### Activity
Please state the number of lines in the entries below where the word "optimization" appears. Include nothing else.
# # #
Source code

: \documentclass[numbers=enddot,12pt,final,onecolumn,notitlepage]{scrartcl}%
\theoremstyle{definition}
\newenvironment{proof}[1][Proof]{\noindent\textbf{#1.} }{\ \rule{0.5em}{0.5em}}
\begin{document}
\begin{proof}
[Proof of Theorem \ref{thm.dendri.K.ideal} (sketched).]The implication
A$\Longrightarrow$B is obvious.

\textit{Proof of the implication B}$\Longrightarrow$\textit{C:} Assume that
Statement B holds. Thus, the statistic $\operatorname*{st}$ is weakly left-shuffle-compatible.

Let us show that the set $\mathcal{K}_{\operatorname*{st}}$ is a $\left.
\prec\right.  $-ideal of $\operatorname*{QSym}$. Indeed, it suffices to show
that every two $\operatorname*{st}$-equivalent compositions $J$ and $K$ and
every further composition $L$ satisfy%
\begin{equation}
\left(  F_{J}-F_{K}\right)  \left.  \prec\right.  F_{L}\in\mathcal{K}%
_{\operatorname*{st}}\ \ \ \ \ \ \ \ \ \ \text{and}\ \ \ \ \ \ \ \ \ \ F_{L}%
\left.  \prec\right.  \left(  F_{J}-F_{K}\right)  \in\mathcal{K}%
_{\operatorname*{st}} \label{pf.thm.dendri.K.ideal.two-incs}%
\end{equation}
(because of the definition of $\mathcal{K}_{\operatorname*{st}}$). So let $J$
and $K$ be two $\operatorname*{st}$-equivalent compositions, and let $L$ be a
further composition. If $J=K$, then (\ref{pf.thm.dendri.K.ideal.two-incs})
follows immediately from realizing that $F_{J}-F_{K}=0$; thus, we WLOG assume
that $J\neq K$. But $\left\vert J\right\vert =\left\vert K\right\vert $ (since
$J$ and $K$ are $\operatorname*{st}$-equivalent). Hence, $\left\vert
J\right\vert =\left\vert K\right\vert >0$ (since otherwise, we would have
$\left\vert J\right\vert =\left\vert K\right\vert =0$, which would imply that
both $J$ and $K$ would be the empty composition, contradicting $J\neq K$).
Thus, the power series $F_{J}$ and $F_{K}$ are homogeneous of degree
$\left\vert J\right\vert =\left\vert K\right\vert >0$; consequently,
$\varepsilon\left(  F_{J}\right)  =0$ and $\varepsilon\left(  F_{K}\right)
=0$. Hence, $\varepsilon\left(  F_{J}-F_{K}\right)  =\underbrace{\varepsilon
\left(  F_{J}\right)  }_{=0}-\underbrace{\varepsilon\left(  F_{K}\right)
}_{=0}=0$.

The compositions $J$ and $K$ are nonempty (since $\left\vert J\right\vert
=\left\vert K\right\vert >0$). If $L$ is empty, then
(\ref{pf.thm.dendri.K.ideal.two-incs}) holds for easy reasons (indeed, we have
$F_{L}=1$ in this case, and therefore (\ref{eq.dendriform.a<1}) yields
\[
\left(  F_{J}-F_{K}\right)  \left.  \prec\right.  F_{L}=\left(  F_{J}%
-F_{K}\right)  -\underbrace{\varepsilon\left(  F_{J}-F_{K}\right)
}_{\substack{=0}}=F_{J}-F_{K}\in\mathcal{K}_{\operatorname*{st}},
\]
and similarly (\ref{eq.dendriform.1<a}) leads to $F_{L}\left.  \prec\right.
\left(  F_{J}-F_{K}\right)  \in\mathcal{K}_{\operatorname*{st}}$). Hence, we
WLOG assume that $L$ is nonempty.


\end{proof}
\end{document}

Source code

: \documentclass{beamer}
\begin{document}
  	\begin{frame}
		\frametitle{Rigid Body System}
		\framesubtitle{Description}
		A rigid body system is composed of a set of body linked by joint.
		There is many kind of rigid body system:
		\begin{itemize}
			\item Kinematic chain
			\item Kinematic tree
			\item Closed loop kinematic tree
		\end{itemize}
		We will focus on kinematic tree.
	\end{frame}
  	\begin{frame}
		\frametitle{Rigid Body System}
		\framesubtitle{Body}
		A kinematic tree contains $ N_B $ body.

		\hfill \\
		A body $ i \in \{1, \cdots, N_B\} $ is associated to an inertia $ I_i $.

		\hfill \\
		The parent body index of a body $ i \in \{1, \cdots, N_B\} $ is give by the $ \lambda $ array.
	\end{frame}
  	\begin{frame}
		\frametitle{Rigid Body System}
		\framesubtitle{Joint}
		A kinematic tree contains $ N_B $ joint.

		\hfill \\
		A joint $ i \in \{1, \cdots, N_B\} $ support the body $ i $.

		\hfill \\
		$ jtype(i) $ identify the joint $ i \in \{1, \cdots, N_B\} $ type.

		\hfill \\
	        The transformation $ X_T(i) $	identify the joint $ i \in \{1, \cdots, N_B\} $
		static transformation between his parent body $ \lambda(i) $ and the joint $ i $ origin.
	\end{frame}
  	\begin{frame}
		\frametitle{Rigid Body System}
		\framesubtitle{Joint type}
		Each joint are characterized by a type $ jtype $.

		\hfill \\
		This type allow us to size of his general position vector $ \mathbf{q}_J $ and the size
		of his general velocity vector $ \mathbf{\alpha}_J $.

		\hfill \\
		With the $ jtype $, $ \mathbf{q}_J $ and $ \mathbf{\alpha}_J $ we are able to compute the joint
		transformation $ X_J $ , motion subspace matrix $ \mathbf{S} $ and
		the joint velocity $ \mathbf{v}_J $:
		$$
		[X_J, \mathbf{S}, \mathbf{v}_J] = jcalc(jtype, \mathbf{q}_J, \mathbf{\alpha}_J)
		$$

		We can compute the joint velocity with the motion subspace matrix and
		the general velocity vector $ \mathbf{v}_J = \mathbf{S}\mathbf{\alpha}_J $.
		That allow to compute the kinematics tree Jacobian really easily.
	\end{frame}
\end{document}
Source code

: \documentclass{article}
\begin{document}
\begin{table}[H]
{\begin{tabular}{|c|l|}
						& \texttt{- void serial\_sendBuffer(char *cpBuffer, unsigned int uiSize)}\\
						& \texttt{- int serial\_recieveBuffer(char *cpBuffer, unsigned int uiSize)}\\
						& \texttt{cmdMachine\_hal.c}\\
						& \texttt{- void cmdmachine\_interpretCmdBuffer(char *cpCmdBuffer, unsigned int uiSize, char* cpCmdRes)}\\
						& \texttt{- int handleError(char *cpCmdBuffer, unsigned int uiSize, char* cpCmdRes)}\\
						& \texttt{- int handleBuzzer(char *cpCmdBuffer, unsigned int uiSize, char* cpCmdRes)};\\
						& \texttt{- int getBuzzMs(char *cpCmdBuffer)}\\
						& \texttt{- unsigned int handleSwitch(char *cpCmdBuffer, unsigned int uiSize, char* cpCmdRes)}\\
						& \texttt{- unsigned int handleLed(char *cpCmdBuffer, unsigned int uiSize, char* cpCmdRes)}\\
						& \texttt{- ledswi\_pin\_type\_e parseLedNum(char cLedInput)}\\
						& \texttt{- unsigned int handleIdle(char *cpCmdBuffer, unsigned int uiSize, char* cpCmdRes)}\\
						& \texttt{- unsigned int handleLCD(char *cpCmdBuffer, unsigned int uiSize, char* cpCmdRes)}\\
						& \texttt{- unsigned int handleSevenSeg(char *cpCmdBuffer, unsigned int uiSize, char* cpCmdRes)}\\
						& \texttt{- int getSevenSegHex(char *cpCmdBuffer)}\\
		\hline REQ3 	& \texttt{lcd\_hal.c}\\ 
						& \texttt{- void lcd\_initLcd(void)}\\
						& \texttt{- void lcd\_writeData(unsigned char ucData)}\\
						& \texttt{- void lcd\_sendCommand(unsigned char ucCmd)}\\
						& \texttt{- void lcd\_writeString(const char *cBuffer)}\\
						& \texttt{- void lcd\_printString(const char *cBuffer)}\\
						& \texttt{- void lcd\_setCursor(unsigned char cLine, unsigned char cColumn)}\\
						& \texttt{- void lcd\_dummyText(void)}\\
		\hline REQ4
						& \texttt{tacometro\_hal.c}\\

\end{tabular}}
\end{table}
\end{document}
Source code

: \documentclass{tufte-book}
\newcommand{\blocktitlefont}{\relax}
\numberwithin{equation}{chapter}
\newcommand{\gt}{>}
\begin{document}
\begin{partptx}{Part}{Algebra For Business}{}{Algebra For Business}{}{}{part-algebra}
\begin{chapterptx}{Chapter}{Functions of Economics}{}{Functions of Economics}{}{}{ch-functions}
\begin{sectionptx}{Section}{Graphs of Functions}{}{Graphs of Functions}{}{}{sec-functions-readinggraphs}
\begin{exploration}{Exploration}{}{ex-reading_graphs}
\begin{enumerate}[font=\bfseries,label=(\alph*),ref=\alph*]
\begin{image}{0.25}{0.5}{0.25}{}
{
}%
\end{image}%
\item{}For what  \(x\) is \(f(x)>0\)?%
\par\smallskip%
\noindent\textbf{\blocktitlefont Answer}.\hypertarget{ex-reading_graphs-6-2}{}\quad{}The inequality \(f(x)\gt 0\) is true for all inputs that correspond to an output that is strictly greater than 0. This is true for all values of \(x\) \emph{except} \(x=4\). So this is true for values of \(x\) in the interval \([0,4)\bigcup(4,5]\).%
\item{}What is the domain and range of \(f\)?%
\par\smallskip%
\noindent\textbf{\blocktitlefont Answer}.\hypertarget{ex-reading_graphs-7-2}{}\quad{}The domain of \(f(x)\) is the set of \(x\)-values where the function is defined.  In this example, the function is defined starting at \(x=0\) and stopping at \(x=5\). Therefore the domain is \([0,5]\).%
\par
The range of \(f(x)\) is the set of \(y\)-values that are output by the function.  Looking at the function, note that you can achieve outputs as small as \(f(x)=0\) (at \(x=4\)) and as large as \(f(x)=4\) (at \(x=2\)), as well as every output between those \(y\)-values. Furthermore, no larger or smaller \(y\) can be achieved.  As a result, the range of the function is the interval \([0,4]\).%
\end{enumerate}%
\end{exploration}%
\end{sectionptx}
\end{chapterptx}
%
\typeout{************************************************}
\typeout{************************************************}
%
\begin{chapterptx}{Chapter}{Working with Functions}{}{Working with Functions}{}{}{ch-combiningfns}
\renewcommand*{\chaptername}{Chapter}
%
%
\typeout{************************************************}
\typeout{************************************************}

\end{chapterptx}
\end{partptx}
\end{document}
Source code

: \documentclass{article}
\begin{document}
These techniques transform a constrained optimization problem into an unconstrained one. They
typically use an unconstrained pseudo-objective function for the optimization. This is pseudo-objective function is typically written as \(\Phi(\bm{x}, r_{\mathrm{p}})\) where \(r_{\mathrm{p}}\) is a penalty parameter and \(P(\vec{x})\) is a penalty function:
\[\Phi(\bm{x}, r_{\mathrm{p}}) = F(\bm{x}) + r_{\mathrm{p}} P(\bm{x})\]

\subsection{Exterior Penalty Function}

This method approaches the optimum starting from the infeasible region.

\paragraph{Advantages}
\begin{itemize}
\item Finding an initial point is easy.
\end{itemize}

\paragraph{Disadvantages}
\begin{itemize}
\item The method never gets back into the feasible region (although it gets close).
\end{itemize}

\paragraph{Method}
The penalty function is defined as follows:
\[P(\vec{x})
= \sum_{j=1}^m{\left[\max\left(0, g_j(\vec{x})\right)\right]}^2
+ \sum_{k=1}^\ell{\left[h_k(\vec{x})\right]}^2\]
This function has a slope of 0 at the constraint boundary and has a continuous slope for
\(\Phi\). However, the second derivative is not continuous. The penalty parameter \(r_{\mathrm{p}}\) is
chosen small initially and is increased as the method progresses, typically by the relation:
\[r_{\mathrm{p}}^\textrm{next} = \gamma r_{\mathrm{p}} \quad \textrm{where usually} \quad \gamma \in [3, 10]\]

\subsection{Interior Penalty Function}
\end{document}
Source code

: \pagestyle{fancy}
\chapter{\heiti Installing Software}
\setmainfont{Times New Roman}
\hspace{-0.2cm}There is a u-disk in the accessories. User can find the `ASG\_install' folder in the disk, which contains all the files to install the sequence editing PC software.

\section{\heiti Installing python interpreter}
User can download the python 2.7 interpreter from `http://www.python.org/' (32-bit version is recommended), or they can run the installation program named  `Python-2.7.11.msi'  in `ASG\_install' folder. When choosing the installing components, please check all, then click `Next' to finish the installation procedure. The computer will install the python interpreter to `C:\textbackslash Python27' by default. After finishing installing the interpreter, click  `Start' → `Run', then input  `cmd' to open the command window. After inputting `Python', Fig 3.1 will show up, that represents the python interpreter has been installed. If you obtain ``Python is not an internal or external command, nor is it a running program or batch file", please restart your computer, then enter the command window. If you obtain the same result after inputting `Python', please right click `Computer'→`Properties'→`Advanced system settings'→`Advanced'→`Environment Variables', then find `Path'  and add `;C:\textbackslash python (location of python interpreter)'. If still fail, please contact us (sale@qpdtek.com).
# # #
### Response to this exercise
2